PM tweets ‘we will continue pursuing measures to bring down inflation and reduce burden on citizens’

Food inflation in urban areas rose by 15.5pc in February on a yearly basis and dipped by 1.4pc on a monthly basis, whereas it increased by 19.7pc and declined by 1.6pc, respectively, in rural areas.

It clearly shows that food inflation is very high in rural areas where most of the population lives, which is an unprecedented phenomenon. One of the reasons for it is imposition of regulatory duties on vegetables and fruits to discourage its imports from Afghanistan and Iran. And locally produced fruits and vegetables are being sold in urban markets because of higher prices.

In urban areas, the food items which saw an increase in their prices include: vegetable ghee (13.15pc), cooking oil (10.27pc), sugar (8.45pc), mustard oil (4.25pc), fresh fruits (4.16pc), beans (3.89pc), chicken (2.35pc), pulse moong (2.27pc) and pulse mash (1.14pc). The items whose prices declined in urban areas include: tomatoes (60.27pc), eggs (26.36pc), potatoes (12.91pc), fresh vegetables (11.48pc), onions (8.79pc), wheat flour (5.29pc), wheat (3.52pc), pulse gram (2.34pc) and besan (2.33pc).

In rural areas, the food items which saw an increase in their prices include: sugar (8pc), vegetable ghee (6.23pc), condiments and spices (5.99pc), chicken (5.76pc), pulse mash (5.13pc), pulse masoor (4.27pc), pulse moong (3.94pc), fresh fruits (3.56pc), beans (2.99pc), cooking oil (2.54pc) and mustard oil (1.63pc).

With the arrival of crops, especially vegetables, in Punjab in March, it is predicted that food prices will come down further. The prices of tomato, onion, potato and other vegetables will come down in March.

Similarly, non-food inflation in urban centres was recorded at 9.1pc year-on-year, while it dropped by 0.9pc on a monthly basis. Non-food inflation in rural areas was 9.8pc year-on-year and dropped by 0.4pc on a monthly basis.

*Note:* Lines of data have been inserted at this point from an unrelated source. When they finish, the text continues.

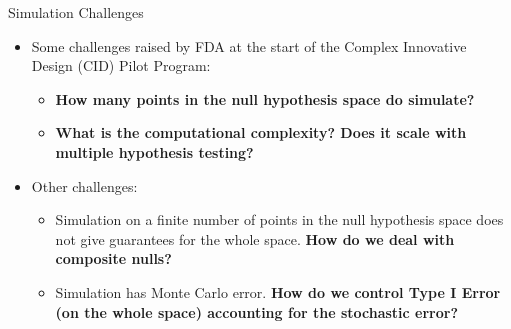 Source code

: \begin{frame}{Simulation Challenges}
\begin{itemize}
    \item Some challenges raised by FDA at the start of the Complex Innovative Design (CID) Pilot Program:
    \begin{itemize}
        \item \textbf{How many points in the null hypothesis space do simulate?}
        \item \textbf{What is the computational complexity? Does it scale with multiple hypothesis testing?}
    \end{itemize}
    \item Other challenges:
    \begin{itemize}
        \item Simulation on a finite number of points
        in the null hypothesis space does not give guarantees for the whole space. 
        \textbf{How do we deal with composite nulls?}
        \item Simulation has Monte Carlo error. 
        \textbf{How do we control
        Type I Error (on the whole space) 
        accounting for the stochastic error?}
    \end{itemize}
\end{itemize}
\end{frame}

The slight decline in non-food inflation is mainly driven by a drop in oil prices over the past few months. The reduction in oil prices in March will lead to further drop in non-food inflation.

The average inflation between July 2019 and Feb 2020 stood at 11.7pc as against 6pc over the corresponding months last year.

The International Monetary Fund has estimated that the country’s inflation may rise as high as 13pc; however, the government estimates that it will remain within the range of 11-13pc for the current fiscal year. The Asian Development Bank in its outlook projected annual inflation in Pakistan at 12pc.

The urban CPI covers 35 cities and 356 consumer items, while the rural CPI tracks 27 rural centres and 244 items. The former dipped by 11.2pc year-on-year in February, whereas the latter jumped by 14.2pc.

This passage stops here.